We know how this looks.
It would be easy to interpret this week’s cover story that exposes discrepancies in Yes Weekly’s print run as the work of disgruntled former employees taking a shot at their former boss.
And it would be disingenuous to say there’s not some truth in that.
Our entire trio of editors worked at Yes Weekly for years; one of us was fired and two of us quit. Together we started Triad City Beat.
The business we own together, Beat Media Inc. and its newspaper, were founded on the notion that an honest little company could make it in this market.
Ninety issues later, we’re still swinging away.
It’s hard enough when you play by the rules — which we do scrupulously. We have printing receipts for every issue, since we started, to prove it. But if the other guy is cutting corners, it’s even harder.
If a hotdog stand owner found out the guy across the street was using rat meat, we reasoned, he’d probably do something about it. And we realized that, though we weren’t the best candidates to expose this story, if we didn’t, the issues it raises would continue to go unreported.
Some might say the whole thing is not a big deal — what’s the difference between a few thousand papers? But those numbers set the basis for ad rates and readership, the two things by which newspapers live and die.
We only sell one thing: readers’ eyeballs. Penetration is a metric of meeting potential in our quest to attract readers. A decrease of almost 60 percent affects every single department.

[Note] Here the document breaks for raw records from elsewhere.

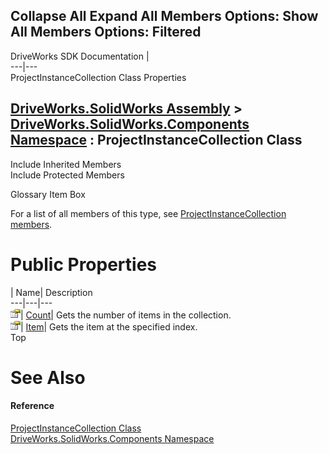 Collapse All Expand All Members Options: Show All  Members Options: Filtered   
---  
DriveWorks SDK Documentation  |   
---|---  
ProjectInstanceCollection Class Properties   
  
[DriveWorks.SolidWorks Assembly](topic13342.md) > [DriveWorks.SolidWorks.Components Namespace](topic13925.md) : ProjectInstanceCollection Class  
---  
  
Include Inherited Members    
Include Protected Members    


Glossary Item Box

For a list of all members of this type, see [ProjectInstanceCollection members](topic14629.md).

# Public Properties

| Name| Description  
---|---|---  
![Public Property](dotnetimages/publicProperty.gif)| [Count](topic14636.md)| Gets the number of items in the collection.   
![Public Property](dotnetimages/publicProperty.gif)| [Item](topic14637.md)| Gets the item at the specified index.   
Top

# See Also

#### Reference

[ProjectInstanceCollection Class](topic14628.md)   
[DriveWorks.SolidWorks.Components Namespace](topic13925.md)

It hits advertisers the worst, though; when their message only hits a fraction — apparently less than half — of the people they thought it would, some of them start to think that advertising in newspapers doesn’t really work, a notion we would strongly dispute.
In that way, it’s like urinating in the community well.
The other thing is a matter of integrity.
How can a newspaper hold others accountable for their words, demand transparency from government and honesty from elected officials without itself adhering to those values?